In comments to this post (about women in the “edublogosphere”) at Janey Clarey’s blog, Karyn Romeis talked about what I’ll call perceived expertise. The organizer of a tech conference asked why she wasn’t giving one of the seven-minute micropresentations or two-minute nanopresentations.

Karyn said in part, “…I didn’t feel that I knew enough about anything to stand up and tell other people about it…”

I know that feeling. I’ve known it most of my career.

A workshop I attended early on introduced me to lean programming and other ideas developed by people like Dale Brethower and Geary Rummler. That in turn led to my first ISPI conference, where the variety of talent and the openness of sharing were intoxicating.
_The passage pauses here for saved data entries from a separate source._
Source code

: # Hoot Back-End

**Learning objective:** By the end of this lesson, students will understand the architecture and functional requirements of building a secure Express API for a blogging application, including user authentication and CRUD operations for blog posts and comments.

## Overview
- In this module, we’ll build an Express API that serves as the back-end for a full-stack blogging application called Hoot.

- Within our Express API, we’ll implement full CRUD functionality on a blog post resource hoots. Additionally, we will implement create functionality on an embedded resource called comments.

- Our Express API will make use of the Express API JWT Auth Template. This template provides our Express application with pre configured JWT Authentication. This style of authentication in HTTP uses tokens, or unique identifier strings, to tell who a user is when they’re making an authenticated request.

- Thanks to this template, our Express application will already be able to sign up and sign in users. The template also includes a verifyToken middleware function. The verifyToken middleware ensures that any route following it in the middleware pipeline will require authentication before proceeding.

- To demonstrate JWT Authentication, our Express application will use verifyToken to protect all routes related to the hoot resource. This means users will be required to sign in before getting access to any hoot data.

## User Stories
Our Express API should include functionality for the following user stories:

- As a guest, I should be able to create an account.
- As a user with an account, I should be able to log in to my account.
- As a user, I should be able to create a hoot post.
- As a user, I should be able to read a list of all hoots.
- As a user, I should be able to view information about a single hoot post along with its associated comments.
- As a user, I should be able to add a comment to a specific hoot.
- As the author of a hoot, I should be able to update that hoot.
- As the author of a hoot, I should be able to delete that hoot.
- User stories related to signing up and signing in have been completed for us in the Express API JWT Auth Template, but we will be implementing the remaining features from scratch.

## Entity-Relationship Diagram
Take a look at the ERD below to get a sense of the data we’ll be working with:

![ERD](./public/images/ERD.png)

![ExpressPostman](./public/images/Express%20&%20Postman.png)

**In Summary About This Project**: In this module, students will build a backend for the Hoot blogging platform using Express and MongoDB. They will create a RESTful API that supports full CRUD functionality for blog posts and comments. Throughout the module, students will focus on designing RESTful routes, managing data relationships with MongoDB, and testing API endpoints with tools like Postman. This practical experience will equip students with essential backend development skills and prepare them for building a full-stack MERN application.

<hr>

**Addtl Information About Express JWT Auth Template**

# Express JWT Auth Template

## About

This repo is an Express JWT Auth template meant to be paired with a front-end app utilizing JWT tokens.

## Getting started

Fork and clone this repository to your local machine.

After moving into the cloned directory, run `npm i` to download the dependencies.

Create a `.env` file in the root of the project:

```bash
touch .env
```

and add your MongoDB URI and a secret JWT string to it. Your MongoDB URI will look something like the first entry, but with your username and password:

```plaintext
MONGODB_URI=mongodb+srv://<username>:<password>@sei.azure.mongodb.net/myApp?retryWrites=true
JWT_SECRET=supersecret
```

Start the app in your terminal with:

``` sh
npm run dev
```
(Something like Winston Churchill talking about FDR: “Meeting Franklin Roosevelt was like opening your first bottle of champagne; knowing him was like drinking it.”)

For a long time, I felt as though others had things to teach, and I had things to learn. My project at the time was creating computer-based training for Amtrak’s new reservation system. I was so focused on the specifics of our software that I couldn’t see how anyone would be interested in whatever I was doing.

But I wanted to participate in that community of practice, to contribute as well as benefit. Stepping back from the details of our CBT package, I thought about our team’s successes and what had led to them. We’d used a lean, inductive approach; we created short, focused courses; we avoided pointless midlevel branching; we had a high level of interaction; and we supplemented formal instruction with the creation of “training trains” on which people could practice any transactions of the actual Amtrak system.

And we learned a lot from trying things. “Good judgment comes from experience; experience comes from bad judgment.”

I decided I didn’t have to be the ultimate guru regarding CBT, which in those days was slightly less confusing than the Code of Hammurabi. I could share what we at Amtrak had done, why we did it, what worked, and what didn’t.

I would go with what I knew, without pretendingI knew everything.  This was the description in the conference brochure:

CBT: Your Mileage May Vary

This session presents ways that CBT offers individualization and student feedback and asks: why bother? It keeps the delivery cart behind the instructional design horse. You’ll find out what you could do, ways to decide, and examples of things to keep in mind when looking at CBT systems. The presentation includes mistakes we made. Based on Amtrak’s experience with the Scholar/Teach 3 system, but requires no detailed CBT knowledge.

I’d love to be a guru (or even been seen as one, though that’s a different issue), but I’m not. What works for me, and what I encourage others to consider, is to talk about “here’s what I’ve found” rather than “here’s what I know” (or, heaven help us, “here’s what you should know”).

(Thanks to Karyn for agreeing to be quoted in this post — and for triggering it in the first place.)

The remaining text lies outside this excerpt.